From: | Gary Shannon <fiziwig@...> |
Date: | Sunday, April 5, 2009, 5:48 |
So I felt like doing some conlanging this afternoon, but I didn't feel like
working on any of my existing projects. On the other hand, starting a new project
from scratch just felt like too much work. So I hit on a wacky idea for taking the
grammar of one language and using it with the vocabulary from a different
language. For example, Italian vocabulary with Sanskrit grammar, or Greek
vocabulary with Swahili grammar.
I thought I might take an introductory textbook for one language, and a dictionary
for the other language, and then just start translating (relexing) the textbook
from the other dictionary, and voila!

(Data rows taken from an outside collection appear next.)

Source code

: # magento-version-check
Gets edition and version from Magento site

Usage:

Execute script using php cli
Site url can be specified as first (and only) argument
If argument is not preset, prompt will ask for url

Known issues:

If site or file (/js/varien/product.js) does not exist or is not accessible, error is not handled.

Not only could I create a conlang in double
quick time, but I'd end up with a nicely organized textbook that anyone else could
use to learn the language.
So I checked the Project Gutenberg bookshelf and grabbed a downloadable,
out-of-copyright textbook for Esperanto, grabbed a Pali dictionary off my shelf,
and started translating the textbook, chapter by chapter by relexing the Esparanto
vocab lists and practice sentences via the Pali dictionary, with suitable
modifications to the Pali words to accomodate Esperanto's word endings.
After a couple of pleasant hours playing around I had three chapters of a textbook
for a new language, along with a dictionary of just over a hundred words. At that
point I went back and changed the word endings to make them different from
Esperanto endings, streamlined the spelling rules, and adjusted some of the roots
that didn't roll off the tongue as nicely as they could have.

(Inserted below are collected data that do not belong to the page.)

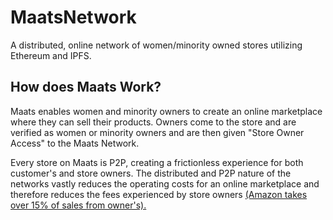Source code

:  MaatsNetwork
 ======
 A distributed, online network of women/minority owned stores utilizing Ethereum and IPFS.
 
 How does Maats Work?
 ------
 Maats enables women and minority owners to create an online marketplace where they can sell their products. Owners come to the store and are verified as women or minority owners and are then given "Store Owner Access" to the Maats Network.
 
Every store on Maats is P2P, creating a frictionless experience for both customer's and store owners. The distributed and P2P nature of the networks vastly reduces the operating costs for an online marketplace and therefore reduces the fees experienced by store owners [(Amazon takes over 15% of sales from owner's).](https://sellerengine.com/how-much-does-it-cost-to-sell-on-amazon/)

I also discovered a few little tidbits like this new language (unnamed as yet) has
two different words for "uncle" depending on whether it refers to a maternal or
paternal uncle, and that the word for "new" in Pali (nava) is almost identical to
the Esperanto word for "new" (nova). Small world, ain't it. ;-)
I figure that this just marginally counts as a conlang, so I thought I might whip
through the textbook to give myself a fairly complete language that could then
become the ancient progenitor of a family of descendent languages by applying
various mutations and evolutionary changes to the original.